Postby TestTubeGames » Sat May 05, 2012 6:37 am UTC

douglasm wrote: ...the vertical component of their velocity is nowhere near high enough. I know the bullets' already high horizontal speed means the relativistic velocity addition formula would reduce that effect, but I looked up that formula and the reduction is nowhere near enough to match what I see on screen. I measured the bullets as moving at 2.4 mph, or .8c, by matching velocity with them. Yet even when I'm moving vertically at speeds even higher than that, the bullets are barely creeping along at all vertically.

First off, I modified the program as you requested, so feel free to give it another whirl. Be free! Free without the bounds of 'walls!' Free to run as fast as your little raptor can go. Also, it's funny how alike people can behave and act. Just the other day, when you all got me thinking about this again, I found myself with a straightedge across the screen watching if the bullets rose or fell. It worked (though I did feel like the proverbial person using whiteout on the screen ;) )

I'm hoping the problem you're having will be resolved with the free-er version of the level. Reading what you wrote, I agree with your reasoning. Even given relativistic velocity addition, though the vertical component of velocity of the bullets should be diminished, it shouldn't be zero. And if you go fast enough, it should be obvious (even to those of us not using rulers), though I'll have to recheck the math. I think the big problem is we weren't able to consistently go fast enough (without crashing into a wall). Take a look at the new version, and see if it is better. I am quite sure the bullets are qualitatively doing what they should (not appearing on the expected Newtonian path), but if you've found any quantitative error at all, I'd be grateful! As I said, I'll keep thinking about this one, too...
gmalivuk wrote: ...at which point everything gets quite wobbly and difficult and I eventually gave up because I'm just not leet enough to guide a velociraptor at relativistic speeds around an ice rink with guns shooting at me, I guess.

I think there's a rad tagline hiding somewhere in there ;)
Qaanol wrote:No observer sees the particles hitting or passing through the walls of the tube.

Qaanol, I'll repeat again: think of it as an illusion.

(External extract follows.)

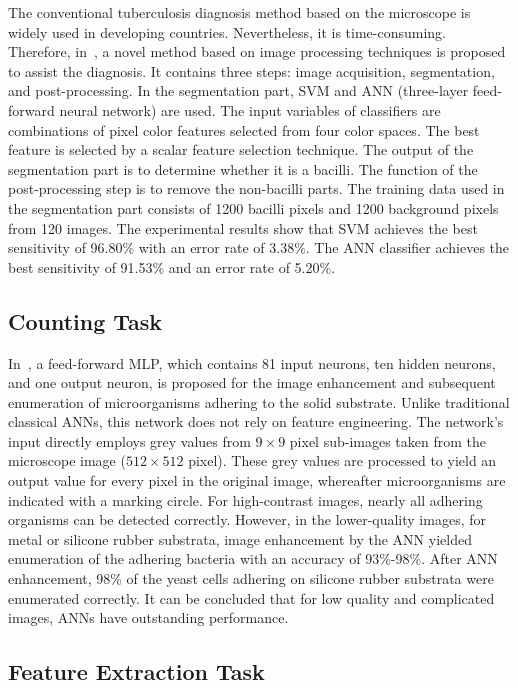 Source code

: The conventional tuberculosis diagnosis method based on the microscope is widely used in developing countries. Nevertheless, it is time-consuming. Therefore, in~\cite{Costa-2015-AITM}, a novel method based on image processing techniques is proposed to assist the diagnosis. It contains three steps: image acquisition, segmentation, and post-processing. In the segmentation part, SVM and ANN (three-layer feed-forward neural network) are used. The input variables of classifiers are combinations of pixel color features selected from four color spaces. The best feature is selected by a scalar feature selection technique. The output of the segmentation part is to determine whether it is a bacilli. The function of the post-processing step is to remove the non-bacilli parts. The training data used in the segmentation part consists of 1200 bacilli pixels and 1200 background pixels from 120 images. The experimental results show that SVM achieves the best sensitivity of 96.80\% with an error rate of 3.38\%. The ANN classifier achieves the best sensitivity of 91.53\% and an error rate of 5.20\%.

\subsection{Counting Task}
In~\cite{Wit-1998-AAAN}, a feed-forward MLP, which contains 81 input neurons, ten hidden neurons, and one output neuron, is proposed for the image enhancement and subsequent enumeration of microorganisms adhering to the solid substrate. Unlike traditional classical ANNs, this network does not rely on feature engineering. The network's input directly employs grey values from $9\times9$ pixel sub-images taken from the microscope image ($512\times512$ pixel). These grey values are processed to yield an output value for every pixel in the original image, whereafter microorganisms are indicated with a marking circle. For high-contrast images, nearly all adhering organisms can be detected correctly. However, in the lower-quality images, for metal or silicone rubber substrata, image enhancement by the ANN yielded enumeration of the adhering bacteria with an accuracy of 93\%-98\%. After ANN enhancement, 98\% of the yeast cells adhering on silicone rubber substrata were enumerated correctly. It can be concluded that for low quality and complicated images, ANNs have outstanding performance.


\subsection{Feature Extraction Task}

I am not suggesting anything physical happens to the bullets, where they pass through walls, or particles are bursting out pipes. Just as passengers in a train speeding past don't feel squished, we can't take everything we perceive in relativity too literally.

I notice your answer to Question 3 is based on the raptor deducing the location rather than perceiving it. Why not calculate it, like for the very similar Question 1? In fact, some calculations will point out the contradiction inherent in the positions you took:

Suppose there are two bullets fired from that cannon. One, followed shortly by the second. And in the frame of the bullets, they (the two bullets) are 100 feet apart. Surely you agree that in the raptor's (and room's) frame the bullets would seem a mere 50 feet apart? Basic relativity.

Now, the moment (raptor's frame) the second bullet is fired, where would the raptor note the first bullet? By your answer to Question 3, you claim the second one should seem to be at the cannon (to all observers). Thus the second bullet is 100 feet away... the raptor measures a 50 foot difference... meaning the original bullet is now 50 feet away.

And now, both bullets are stopped abruptly and simultaneously (according to the frame of the bullets). Perhaps by some more of that bulletproof glass. Since they were both stopped at the same time (according to their own frame), the distance between the bullets - 100 feet - is preserved. (Their velocities matched each other at all times - according to their own frame - they couldn't drift together or apart). Again, no funny business here.

Where are the bullets now? Well, by your answer to Question 4, I can tell you'd agree with me that the second bullet would be found right at the cannon, 100 feet from the raptor. It was just fired, after all! And we know the first bullet is 100 feet in front... which places it at the feet of the raptor. Just before we stopped the bullets, that bullet was 50 feet away. Now it is right at the raptor! It just jumped 50 feet! The very type of behavior you want to say is impossible. On the contrary, that type of behavior (on the other end, with the perceived location of the FAR bullet moving) is necessary. The answer to Question 3, in perfect analogy to Question 1, is (b).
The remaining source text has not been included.